** Stored data **
::::

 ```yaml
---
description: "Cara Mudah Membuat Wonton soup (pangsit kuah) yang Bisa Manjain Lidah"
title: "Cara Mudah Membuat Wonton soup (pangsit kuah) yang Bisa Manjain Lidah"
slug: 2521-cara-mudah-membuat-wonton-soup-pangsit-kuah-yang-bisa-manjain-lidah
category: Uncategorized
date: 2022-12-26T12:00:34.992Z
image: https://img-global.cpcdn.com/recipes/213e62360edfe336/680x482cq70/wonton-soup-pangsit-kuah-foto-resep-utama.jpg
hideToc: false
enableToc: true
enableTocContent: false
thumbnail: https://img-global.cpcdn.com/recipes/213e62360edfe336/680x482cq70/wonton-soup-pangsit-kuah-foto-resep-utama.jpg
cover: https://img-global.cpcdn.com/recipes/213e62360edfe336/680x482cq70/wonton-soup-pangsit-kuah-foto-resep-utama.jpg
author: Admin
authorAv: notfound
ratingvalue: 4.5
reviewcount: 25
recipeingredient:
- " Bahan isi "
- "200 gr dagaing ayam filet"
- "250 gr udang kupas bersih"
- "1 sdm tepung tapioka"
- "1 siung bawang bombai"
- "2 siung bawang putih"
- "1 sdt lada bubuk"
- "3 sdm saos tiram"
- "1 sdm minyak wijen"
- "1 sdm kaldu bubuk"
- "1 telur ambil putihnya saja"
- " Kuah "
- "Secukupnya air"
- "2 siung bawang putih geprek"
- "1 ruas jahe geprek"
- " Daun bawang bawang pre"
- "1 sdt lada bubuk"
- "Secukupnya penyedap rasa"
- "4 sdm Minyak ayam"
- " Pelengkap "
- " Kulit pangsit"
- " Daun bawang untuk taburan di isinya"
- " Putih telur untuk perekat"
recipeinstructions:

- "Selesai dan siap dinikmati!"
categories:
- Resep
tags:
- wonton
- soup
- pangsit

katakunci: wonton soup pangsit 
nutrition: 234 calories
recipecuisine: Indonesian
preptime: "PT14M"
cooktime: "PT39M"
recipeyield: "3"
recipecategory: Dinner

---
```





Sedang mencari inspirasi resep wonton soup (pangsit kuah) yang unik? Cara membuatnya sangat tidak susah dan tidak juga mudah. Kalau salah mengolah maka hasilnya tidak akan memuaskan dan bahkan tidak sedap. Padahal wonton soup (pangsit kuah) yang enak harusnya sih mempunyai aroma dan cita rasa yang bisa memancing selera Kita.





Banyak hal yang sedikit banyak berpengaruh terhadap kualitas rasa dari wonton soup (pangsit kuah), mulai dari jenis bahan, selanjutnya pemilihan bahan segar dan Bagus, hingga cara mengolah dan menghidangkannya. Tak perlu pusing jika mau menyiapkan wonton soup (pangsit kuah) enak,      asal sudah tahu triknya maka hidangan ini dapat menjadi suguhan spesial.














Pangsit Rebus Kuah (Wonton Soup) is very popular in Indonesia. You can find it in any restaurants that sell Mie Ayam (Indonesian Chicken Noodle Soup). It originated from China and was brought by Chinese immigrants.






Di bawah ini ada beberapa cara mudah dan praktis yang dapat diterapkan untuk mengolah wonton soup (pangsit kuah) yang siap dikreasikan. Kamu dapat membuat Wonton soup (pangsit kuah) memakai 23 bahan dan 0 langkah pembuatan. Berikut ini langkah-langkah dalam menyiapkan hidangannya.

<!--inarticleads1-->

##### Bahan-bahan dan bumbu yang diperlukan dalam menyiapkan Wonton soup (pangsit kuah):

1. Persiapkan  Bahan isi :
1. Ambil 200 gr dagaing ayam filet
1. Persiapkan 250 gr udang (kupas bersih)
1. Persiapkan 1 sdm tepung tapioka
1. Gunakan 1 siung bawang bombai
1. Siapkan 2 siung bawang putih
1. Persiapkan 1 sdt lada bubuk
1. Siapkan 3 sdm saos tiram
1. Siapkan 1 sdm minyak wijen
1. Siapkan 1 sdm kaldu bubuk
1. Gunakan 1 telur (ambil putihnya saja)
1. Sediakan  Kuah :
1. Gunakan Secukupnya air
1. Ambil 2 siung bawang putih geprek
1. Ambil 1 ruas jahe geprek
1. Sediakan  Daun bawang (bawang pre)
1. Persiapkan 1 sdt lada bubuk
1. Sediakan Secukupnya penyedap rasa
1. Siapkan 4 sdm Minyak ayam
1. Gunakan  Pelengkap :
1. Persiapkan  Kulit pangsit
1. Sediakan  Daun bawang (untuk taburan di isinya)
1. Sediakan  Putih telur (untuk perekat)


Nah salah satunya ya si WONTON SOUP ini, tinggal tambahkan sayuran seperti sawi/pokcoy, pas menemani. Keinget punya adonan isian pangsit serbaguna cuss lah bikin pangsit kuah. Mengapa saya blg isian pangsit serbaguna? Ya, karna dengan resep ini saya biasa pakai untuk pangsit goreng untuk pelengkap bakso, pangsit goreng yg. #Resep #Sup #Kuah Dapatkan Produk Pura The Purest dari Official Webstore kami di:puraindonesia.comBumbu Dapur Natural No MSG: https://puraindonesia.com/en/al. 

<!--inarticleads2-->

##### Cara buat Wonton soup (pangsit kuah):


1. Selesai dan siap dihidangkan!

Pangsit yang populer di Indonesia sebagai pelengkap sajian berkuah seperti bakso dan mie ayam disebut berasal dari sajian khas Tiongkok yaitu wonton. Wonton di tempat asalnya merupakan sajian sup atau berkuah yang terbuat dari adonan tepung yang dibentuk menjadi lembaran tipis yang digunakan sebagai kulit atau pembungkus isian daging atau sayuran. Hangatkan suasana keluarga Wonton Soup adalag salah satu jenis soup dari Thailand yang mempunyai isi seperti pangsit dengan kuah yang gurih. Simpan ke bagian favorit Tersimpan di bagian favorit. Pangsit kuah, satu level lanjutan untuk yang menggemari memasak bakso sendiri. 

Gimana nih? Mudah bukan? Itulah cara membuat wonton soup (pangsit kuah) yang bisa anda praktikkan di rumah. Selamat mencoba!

::::

** WORK REQUIRED **
Tell how many lines of the data include the word "Persiapkan", and nothing else.

** RESULT OF THE EXERCISE **
6